Opinión | La Feliz Gobernación

Una lección de Novella

Hubo alguna vez un periódico denominado El Pensamiento Navarro sobre el que se divulgó una cita atribuida a Unamuno o Baroja o tal vez no sea de ninguno de los dos: «Si es pensamiento no puede ser navarro, y si es navarro no puede haber pensamiento». Desconozco si se trata de un chiste o de una reflexión acertada, pero del pensamiento español no podría decirse lo mismo en ninguna de las dos posibilidades. Lo viene demostrando el profesor Jorge Novella en sucesivas publicaciones: La aventura del pensamiento español, antes, y Nación, exilio y memoria, su última entrega sobre la eterna cuestión, que fue presentada el pasado miércoles en la UMU.
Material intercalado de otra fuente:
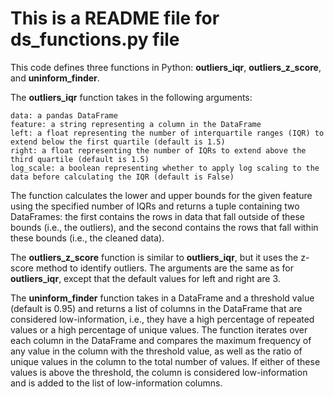 # This is a README file for ds_functions.py file

This code defines three functions in Python: **outliers_iqr**, **outliers_z_score**, and **uninform_finder**.

The **outliers_iqr** function takes in the following arguments:

    data: a pandas DataFrame
    feature: a string representing a column in the DataFrame
    left: a float representing the number of interquartile ranges (IQR) to extend below the first quartile (default is 1.5)
    right: a float representing the number of IQRs to extend above the third quartile (default is 1.5)
    log_scale: a boolean representing whether to apply log scaling to the data before calculating the IQR (default is False)

The function calculates the lower and upper bounds for the given feature using the specified number of IQRs and returns a tuple containing two DataFrames: the first contains the rows in data that fall outside of these bounds (i.e., the outliers), and the second contains the rows that fall within these bounds (i.e., the cleaned data).

The **outliers_z_score** function is similar to **outliers_iqr**, but it uses the z-score method to identify outliers. The arguments are the same as for **outliers_iqr**, except that the default values for left and right are 3.

The **uninform_finder** function takes in a DataFrame and a threshold value (default is 0.95) and returns a list of columns in the DataFrame that are considered low-information, i.e., they have a high percentage of repeated values or a high percentage of unique values. The function iterates over each column in the DataFrame and compares the maximum frequency of any value in the column with the threshold value, as well as the ratio of unique values in the column to the total number of values. If either of these values is above the threshold, the column is considered low-information and is added to the list of low-information columns.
Sus libros, de rigor académico, claro, pero desintoxidados de ese condicionamiento por una voluntad divulgativa, nos trazan el relato de un profundo sedimento en el debate sobre qué cosa es España y las tendencias paralelas que la conciben desde perspectivas diferentes, pero en ningún caso disolutivas. Novella nos muestra un discurso histórico entrelazado de concepciones encontradas, pero no siempre incompatibles salvo en sus expresiones desaforadas. Aparecen nombres desterrados de nuestro libreto actual que recuperamos del muy antiguo Bachillerato: Costa, Ganivet, Vives, Ortega, Menéndez Pelayo y un largo sinfín de referencias, voces ocultas que, una vez recuperadas, nos sorprenden con su potencia y lucidez, a la vez que nos advierten de que cualquier tiempo pasado sigue prendido en el presente.
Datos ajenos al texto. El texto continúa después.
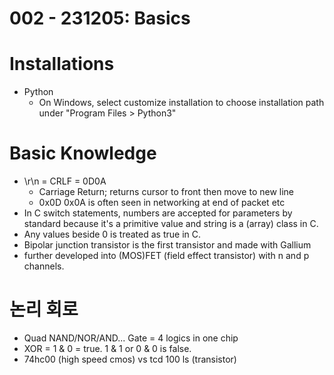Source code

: # 002 - 231205: Basics

# Installations
- Python
	- On Windows, select customize installation to choose installation path under "Program Files > Python3"
	
# Basic Knowledge
- \r\n = CRLF = 0D0A
	- Carriage Return; returns cursor to front then move to new line
	- 0x0D 0x0A is often seen in networking at end of packet etc
- In C switch statements, numbers are accepted for parameters by standard because it's a primitive value and string is a (array) class in C.
- Any values beside 0 is treated as true in C.
- Bipolar junction transistor is the first transistor and made with Gallium
- further developed into (MOS)FET (field effect transistor) with n and p channels.

# 논리 회로
- Quad NAND/NOR/AND... Gate = 4 logics in one chip
- XOR = 1 & 0 = true. 1 & 1 or 0 & 0 is false.
- 74hc00 (high speed cmos) vs tcd 100 ls (transistor)

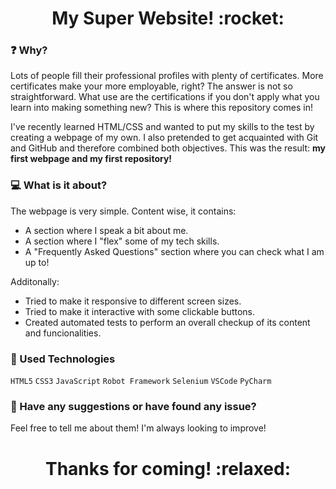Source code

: <h1 align="center">My Super Website! :rocket:</h1> 

### :question: Why?
Lots of people fill their professional profiles with plenty of certificates.
More certificates make your more employable, right? The answer is not so straightforward. 
What use are the certifications if you don't apply what you learn into making something new?
This is where this repository comes in! 

I've recently learned HTML/CSS and wanted to put my skills to the test by creating a webpage of my own.
I also pretended to get acquainted with Git and GitHub and therefore combined both objectives.
This was the result: **my first webpage and my first repository!**

### :computer: What is it about?
The webpage is very simple. Content wise, it contains:

- A section where I speak a bit about me. 
- A section where I "flex" some of my tech skills.
- A "Frequently Asked Questions" section where you can check what I am up to!

 Additonally: 

- Tried to make it responsive to different screen sizes.
- Tried to make it interactive with some clickable buttons. 
- Created automated tests to perform an overall checkup of its content and funcionalities. 

### :hammer: Used Technologies
`HTML5` `CSS3` `JavaScript`
`Robot Framework` `Selenium`
`VSCode` `PyCharm`

### :speech_balloon: Have any suggestions or have found any issue? 
Feel free to tell me about them! I'm always looking to improve!

<h1 align="center">Thanks for coming! :relaxed:</h1>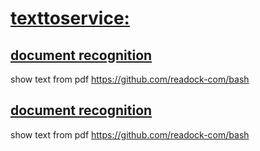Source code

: # [texttoservice:](http://www.texttoservice.com/)

## [document recognition](https://bash.readock.com)
show text from pdf 
https://github.com/readock-com/bash 
 
## [document recognition](https://bash.readock.com)
show text from pdf 
https://github.com/readock-com/bash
Lo más llamativo de este repaso es que todo ese legado, de una parte y de otra, parece archivado a beneficio de inventario mientras las diatribas actuales se alejan de la digresión razonada para expresarse con munición de sal gruesa que esquiva el argumento en favor del argumentario. El viejo humanismo construido sobre dramas y conflictos de nuestra historia se sigue despreciando, sustituido por la soez representación de un debate político incendiario y banal, curiosamente instaladado en la etapa de más extendida convivencia entre españoles. Como si existiera un gran empeño en que la política desmintiera que es posible pensar. Incluso, si nos apuramos, hasta en Navarra.